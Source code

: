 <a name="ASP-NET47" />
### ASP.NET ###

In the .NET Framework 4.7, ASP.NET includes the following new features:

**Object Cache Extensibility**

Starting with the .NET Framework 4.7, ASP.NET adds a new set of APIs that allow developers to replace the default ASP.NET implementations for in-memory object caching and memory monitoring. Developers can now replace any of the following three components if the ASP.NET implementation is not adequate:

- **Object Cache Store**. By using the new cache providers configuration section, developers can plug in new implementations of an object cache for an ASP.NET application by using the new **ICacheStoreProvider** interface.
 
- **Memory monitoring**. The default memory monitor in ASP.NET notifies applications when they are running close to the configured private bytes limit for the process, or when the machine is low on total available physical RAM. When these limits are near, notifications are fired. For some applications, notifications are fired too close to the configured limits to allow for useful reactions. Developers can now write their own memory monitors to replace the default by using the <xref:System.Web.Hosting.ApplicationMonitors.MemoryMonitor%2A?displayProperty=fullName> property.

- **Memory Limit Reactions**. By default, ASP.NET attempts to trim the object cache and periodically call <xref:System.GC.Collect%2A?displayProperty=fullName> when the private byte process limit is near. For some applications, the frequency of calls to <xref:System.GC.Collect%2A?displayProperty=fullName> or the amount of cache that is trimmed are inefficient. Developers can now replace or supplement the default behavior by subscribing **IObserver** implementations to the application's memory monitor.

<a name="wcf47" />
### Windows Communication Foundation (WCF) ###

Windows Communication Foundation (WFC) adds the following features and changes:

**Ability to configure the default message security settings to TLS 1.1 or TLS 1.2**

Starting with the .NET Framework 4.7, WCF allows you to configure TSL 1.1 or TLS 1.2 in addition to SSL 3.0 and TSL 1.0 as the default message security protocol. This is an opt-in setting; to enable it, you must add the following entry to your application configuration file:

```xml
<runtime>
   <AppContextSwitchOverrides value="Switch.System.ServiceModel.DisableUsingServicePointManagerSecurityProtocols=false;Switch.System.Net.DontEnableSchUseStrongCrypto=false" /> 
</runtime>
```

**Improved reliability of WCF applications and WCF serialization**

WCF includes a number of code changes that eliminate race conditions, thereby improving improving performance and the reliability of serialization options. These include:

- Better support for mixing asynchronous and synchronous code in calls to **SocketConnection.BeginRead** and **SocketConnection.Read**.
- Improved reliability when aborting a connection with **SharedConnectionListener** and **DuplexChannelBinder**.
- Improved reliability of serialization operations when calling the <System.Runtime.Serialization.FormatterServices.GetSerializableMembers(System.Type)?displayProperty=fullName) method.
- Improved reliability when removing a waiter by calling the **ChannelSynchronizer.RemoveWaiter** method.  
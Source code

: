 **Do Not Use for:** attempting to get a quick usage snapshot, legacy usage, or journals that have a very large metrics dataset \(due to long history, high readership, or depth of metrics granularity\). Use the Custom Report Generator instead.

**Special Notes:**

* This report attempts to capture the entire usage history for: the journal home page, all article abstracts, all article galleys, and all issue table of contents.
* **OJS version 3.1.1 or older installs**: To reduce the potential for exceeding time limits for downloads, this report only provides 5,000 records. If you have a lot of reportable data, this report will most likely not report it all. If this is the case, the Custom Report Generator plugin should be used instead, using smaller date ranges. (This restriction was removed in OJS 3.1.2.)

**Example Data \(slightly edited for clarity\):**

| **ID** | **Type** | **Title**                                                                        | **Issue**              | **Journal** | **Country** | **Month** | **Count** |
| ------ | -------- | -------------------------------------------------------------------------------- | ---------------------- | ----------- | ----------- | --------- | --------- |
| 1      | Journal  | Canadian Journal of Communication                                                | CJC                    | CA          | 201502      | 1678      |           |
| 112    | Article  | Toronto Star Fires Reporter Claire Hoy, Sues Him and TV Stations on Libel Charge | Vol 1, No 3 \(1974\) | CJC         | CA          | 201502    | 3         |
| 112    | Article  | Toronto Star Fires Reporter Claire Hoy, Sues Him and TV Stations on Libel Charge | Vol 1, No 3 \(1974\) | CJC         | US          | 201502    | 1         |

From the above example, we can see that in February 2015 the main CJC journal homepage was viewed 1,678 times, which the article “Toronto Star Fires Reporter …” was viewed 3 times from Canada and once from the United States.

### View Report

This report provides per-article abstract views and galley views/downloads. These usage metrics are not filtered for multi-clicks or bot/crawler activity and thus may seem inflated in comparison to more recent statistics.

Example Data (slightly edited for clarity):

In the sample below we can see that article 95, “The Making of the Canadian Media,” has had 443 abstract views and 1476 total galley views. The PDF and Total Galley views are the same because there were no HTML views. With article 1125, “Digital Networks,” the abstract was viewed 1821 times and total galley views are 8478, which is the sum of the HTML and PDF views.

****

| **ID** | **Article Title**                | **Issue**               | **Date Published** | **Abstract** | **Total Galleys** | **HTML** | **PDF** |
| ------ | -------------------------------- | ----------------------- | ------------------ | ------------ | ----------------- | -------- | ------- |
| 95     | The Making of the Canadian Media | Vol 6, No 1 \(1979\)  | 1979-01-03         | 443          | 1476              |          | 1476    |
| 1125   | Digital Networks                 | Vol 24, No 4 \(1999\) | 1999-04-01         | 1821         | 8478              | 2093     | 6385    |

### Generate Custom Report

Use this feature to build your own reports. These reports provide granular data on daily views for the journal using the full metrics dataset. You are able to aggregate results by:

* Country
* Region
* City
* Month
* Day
....................
Exercise aim:
Repeat only what lies between the first line of the data and the line containing "- **Object Cache", both of those lines included, exactly as it stands.

Solved problem:
Source code

: <a name="ASP-NET47" />
### ASP.NET ###

In the .NET Framework 4.7, ASP.NET includes the following new features:

**Object Cache Extensibility**

Starting with the .NET Framework 4.7, ASP.NET adds a new set of APIs that allow developers to replace the default ASP.NET implementations for in-memory object caching and memory monitoring. Developers can now replace any of the following three components if the ASP.NET implementation is not adequate:

- **Object Cache Store**. By using the new cache providers configuration section, developers can plug in new implementations of an object cache for an ASP.NET application by using the new **ICacheStoreProvider** interface.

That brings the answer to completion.